[Code of Federal Regulations]
[Title 48, Volume 1]
[Revised as of October 1, 2003]
From the U.S. Government Printing Office via GPO Access
[CITE: 48CFR22.404-12]

[Page 408-409]
 
            TITLE 48--FEDERAL ACQUISITION REGULATIONS SYSTEM
 
                CHAPTER 1--FEDERAL ACQUISITION REGULATION
 
PART 22_APPLICATION OF LABOR LAWS TO GOVERNMENT ACQUISITIONS--Table of Contents
 
    Subpart 22.4_Labor Standards for Contracts Involving Construction
 
Sec.  22.404-12   Labor standards for contracts containing construction 
requirements and option provisions that extend the term of the contract.

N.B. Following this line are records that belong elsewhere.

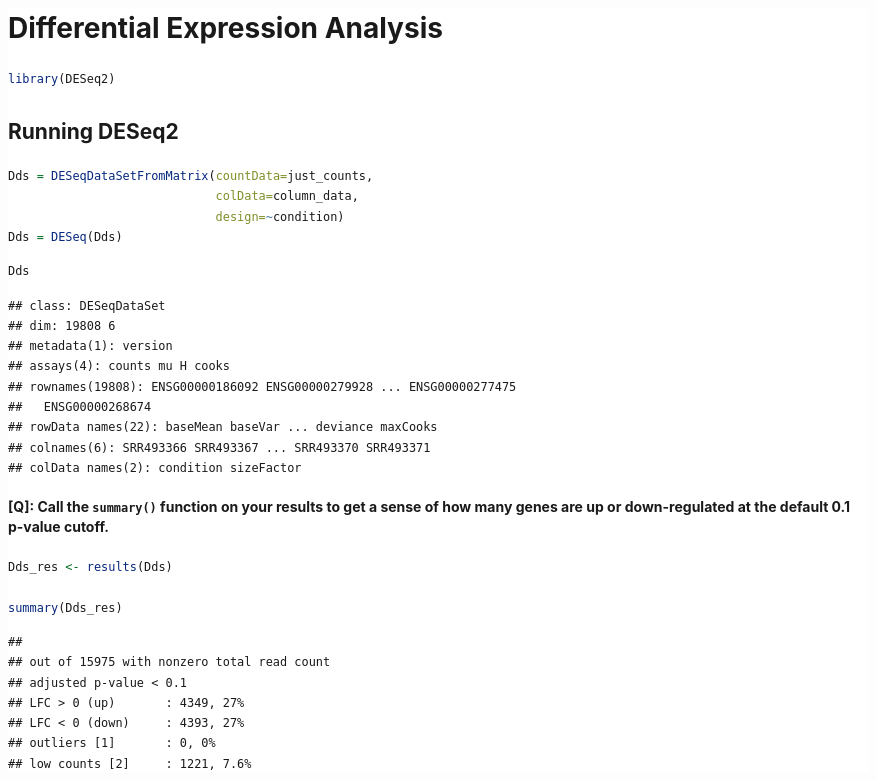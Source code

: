 # Differential Expression Analysis

``` r
library(DESeq2)
```

## Running DESeq2

``` r
Dds = DESeqDataSetFromMatrix(countData=just_counts,
                             colData=column_data,
                             design=~condition)
Dds = DESeq(Dds)
```

``` r
Dds
```

    ## class: DESeqDataSet 
    ## dim: 19808 6 
    ## metadata(1): version
    ## assays(4): counts mu H cooks
    ## rownames(19808): ENSG00000186092 ENSG00000279928 ... ENSG00000277475
    ##   ENSG00000268674
    ## rowData names(22): baseMean baseVar ... deviance maxCooks
    ## colnames(6): SRR493366 SRR493367 ... SRR493370 SRR493371
    ## colData names(2): condition sizeFactor

#### \[Q\]: Call the `summary()` function on your results to get a sense of how many genes are up or down-regulated at the default 0.1 p-value cutoff.

``` r
Dds_res <- results(Dds)

summary(Dds_res)
```

    ## 
    ## out of 15975 with nonzero total read count
    ## adjusted p-value < 0.1
    ## LFC > 0 (up)       : 4349, 27%
    ## LFC < 0 (down)     : 4393, 27%
    ## outliers [1]       : 0, 0%
    ## low counts [2]     : 1221, 7.6%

    (a) Each time the contracting officer exercises an option to extend 
the term of a contract for construction, or a contract that includes 
substantial and segregable construction work, the contracting officer 
must modify the contract to incorporate the most current wage 
determination.
    (b) If a contract with an option to extend the term of the contract 
has indefinite-delivery or indefinite-quantity construction 
requirements, the contracting officer must incorporate the wage 
determination incorporated into the contract at the exercise of the 
option into task orders issued during that option period. The wage 
determination will be effective for the complete period of performance 
of those task orders without further revision.
    (c) The contracting officer must include in fixed-price contracts a 
clause that specifies one of the following methods, suitable to the 
interest of the Government, to provide an allowance for any increases or 
decreases in labor costs that result from the inclusion of the current 
wage determination at the exercise of an option to extend the term of 
the contract:
    (1) The contracting officer may provide the offerors the opportunity 
to bid or propose separate prices for each option period. The 
contracting officer

[[Page 409]]

must not further adjust the contract price as a result of the 
incorporation of a new or revised wage determination at the exercise of 
each option to extend the term of the contract. Generally, this method 
is used in construction-only contracts (with options to extend the term) 
that are not expected to exceed a total of 3 years.
    (2) The contracting officer may include in the contract a separately 
specified pricing method that permits an adjustment to the contract 
price or contract labor unit price at the exercise of each option to 
extend the term of the contract. At the time of option exercise, the 
contracting officer must incorporate a new wage determination into the 
contract, and must apply the specific pricing method to calculate the 
contract price adjustment. An example of a contract pricing method that 
the contracting officer might separately specify is incorporation in the 
solicitation and resulting contract of the pricing data from an annually 
published unit pricing book (e.g., the R.S. Means Cost Estimating 
System, or the U.S. Army Computer-Aided Cost Estimating System), which 
is multiplied in the contract by a factor proposed by the contractor 
(e.g., .95 or 1.1). At option exercise, the contracting officer 
incorporates the pricing data from the latest annual edition of the unit 
pricing book, multiplied by the factor agreed to in the basic contract. 
The contracting officer must not further adjust the contract price as a 
result of the incorporation of the new or revised wage determination.
    (3) The contracting officer may provide for a contract price 
adjustment based solely on a percentage rate determined by the 
contracting officer using a published economic indicator incorporated 
into the solicitation and resulting contract. At the exercise of each 
option to extend the term of the contract, the contracting officer will 
apply the percentage rate, based on the economic indicator, to the 
portion of the contract price or contract unit price designated in the 
contract clause as labor costs subject to the provisions of the Davis-
Bacon Act. The contracting officer must insert 50 percent as the 
estimated portion of the contract price that is labor unless the 
contracting officer determines, prior to issuance of the solicitation, 
that a different percentage is more appropriate for a particular 
contract or requirement. This percentage adjustment to the designated 
labor costs must be the only adjustment made to cover increases in wages 
and/or benefits resulting from the incorporation of a new or revised 
wage determination at the exercise of the option.
    (4) The contracting officer may provide a computation method to 
adjust the contract price to reflect the contractor's actual increase or 
decrease in wages and fringe benefits (combined) to the extent that the 
increase is made to comply with, or the decrease is voluntarily made by 
the contractor as a result of incorporation of, a new or revised wage 
determination at the exercise of the option to extend the term of the 
contract. Generally, this method is appropriate for use only if contract 
requirements are predominately services subject to the Service Contract 
Act and the construction requirements are substantial and segregable. 
The methods used to adjust the contract price for the service 
requirements and the construction requirements would be similar.